«Partisan d’une Algérie juste», Albert Camus «ne disait pas ‘oui mais’ au terrorisme, mais il refusait de faire l’impasse sur ce qu’il appelait ‘les raisons de l’adversaire’». Un texte de Philippe Malidor.

Une fois de plus, Camus se révèle incroyablement pertinent dans l’actualité récente, même s’il n’est plus de ce triste monde depuis janvier 1960. Il ne disait pas «oui mais» au terrorisme, mais il refusait de faire l’impasse sur ce qu’il appelait «les raisons de l’adversaire». Aujourd’hui, le procès d’intention qui lui fut fait se réitère contre quiconque tente honnêtement de comprendre où les événements atroces du 7 octobre 2023 creusent (une partie de) leurs racines.
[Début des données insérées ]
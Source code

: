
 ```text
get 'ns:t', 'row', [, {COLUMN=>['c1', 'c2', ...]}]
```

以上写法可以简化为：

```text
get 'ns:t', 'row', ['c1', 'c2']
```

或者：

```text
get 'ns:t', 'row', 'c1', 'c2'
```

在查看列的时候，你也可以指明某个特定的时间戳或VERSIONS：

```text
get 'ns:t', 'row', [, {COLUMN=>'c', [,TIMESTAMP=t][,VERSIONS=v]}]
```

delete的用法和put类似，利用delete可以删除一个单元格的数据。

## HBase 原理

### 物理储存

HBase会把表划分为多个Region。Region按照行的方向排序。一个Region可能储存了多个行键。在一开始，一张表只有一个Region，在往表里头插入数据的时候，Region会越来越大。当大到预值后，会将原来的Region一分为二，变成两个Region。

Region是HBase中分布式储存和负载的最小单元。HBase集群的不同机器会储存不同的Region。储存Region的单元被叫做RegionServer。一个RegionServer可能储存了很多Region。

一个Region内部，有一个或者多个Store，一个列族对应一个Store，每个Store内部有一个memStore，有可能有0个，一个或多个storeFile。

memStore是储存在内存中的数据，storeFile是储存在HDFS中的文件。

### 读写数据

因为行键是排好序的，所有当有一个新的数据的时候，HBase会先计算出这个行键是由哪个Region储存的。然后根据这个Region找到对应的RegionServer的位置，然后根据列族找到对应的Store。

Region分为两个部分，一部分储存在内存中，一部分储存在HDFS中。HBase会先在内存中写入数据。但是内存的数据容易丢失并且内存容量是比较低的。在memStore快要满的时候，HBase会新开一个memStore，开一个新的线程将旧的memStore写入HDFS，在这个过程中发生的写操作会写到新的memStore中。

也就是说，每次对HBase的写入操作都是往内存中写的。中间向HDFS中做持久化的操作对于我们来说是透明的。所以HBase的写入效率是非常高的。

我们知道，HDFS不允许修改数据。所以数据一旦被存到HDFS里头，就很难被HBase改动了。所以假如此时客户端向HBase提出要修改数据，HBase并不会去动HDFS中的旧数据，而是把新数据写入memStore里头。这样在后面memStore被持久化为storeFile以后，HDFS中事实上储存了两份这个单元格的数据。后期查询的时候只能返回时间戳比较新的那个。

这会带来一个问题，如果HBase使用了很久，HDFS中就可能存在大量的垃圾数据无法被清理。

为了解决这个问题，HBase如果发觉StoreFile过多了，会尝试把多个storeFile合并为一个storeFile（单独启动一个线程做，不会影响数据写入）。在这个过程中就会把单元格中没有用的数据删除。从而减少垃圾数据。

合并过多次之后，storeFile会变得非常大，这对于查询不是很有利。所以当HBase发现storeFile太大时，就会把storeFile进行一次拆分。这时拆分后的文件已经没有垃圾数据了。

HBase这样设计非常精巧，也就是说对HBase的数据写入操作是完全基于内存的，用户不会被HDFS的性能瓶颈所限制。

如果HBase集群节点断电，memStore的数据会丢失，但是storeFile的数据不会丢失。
Au moment où l’annonce de l’attaque massive du Hamas en territoire israélien a éclaté, la sidération devant ces actes terroristes commis par un groupe qui, pour gouvernemental qu’il soit, n’en est pas moins terroriste, a conduit le monde politique français (1) à faire preuve d’un unanimisme total. En faveur du peuple d’Israël, cela était légitime; en faveur de l’État d’Israël, c’était beaucoup plus discutable pour les raisons que le monde entier connaît depuis des décennies. Ainsi, Élisabeth Borne, dont le père était un rescapé d’Auschwitz et s’est suicidé quand elle avait 11 ans, a davantage parlé avec ses tripes qu’avec sa fonction en assimilant illico l’antisionisme à l’antisémitisme. Cela est insultant, car on peut très bien être philosémite et antisioniste, d’autant plus qu’il existe des religieux juifs qui, pour des raisons théologiques, sont antisionistes. Et on peut être sioniste tout en récusant la politique globale de l’État actuel d’Israël comme le fait la gauche israélienne.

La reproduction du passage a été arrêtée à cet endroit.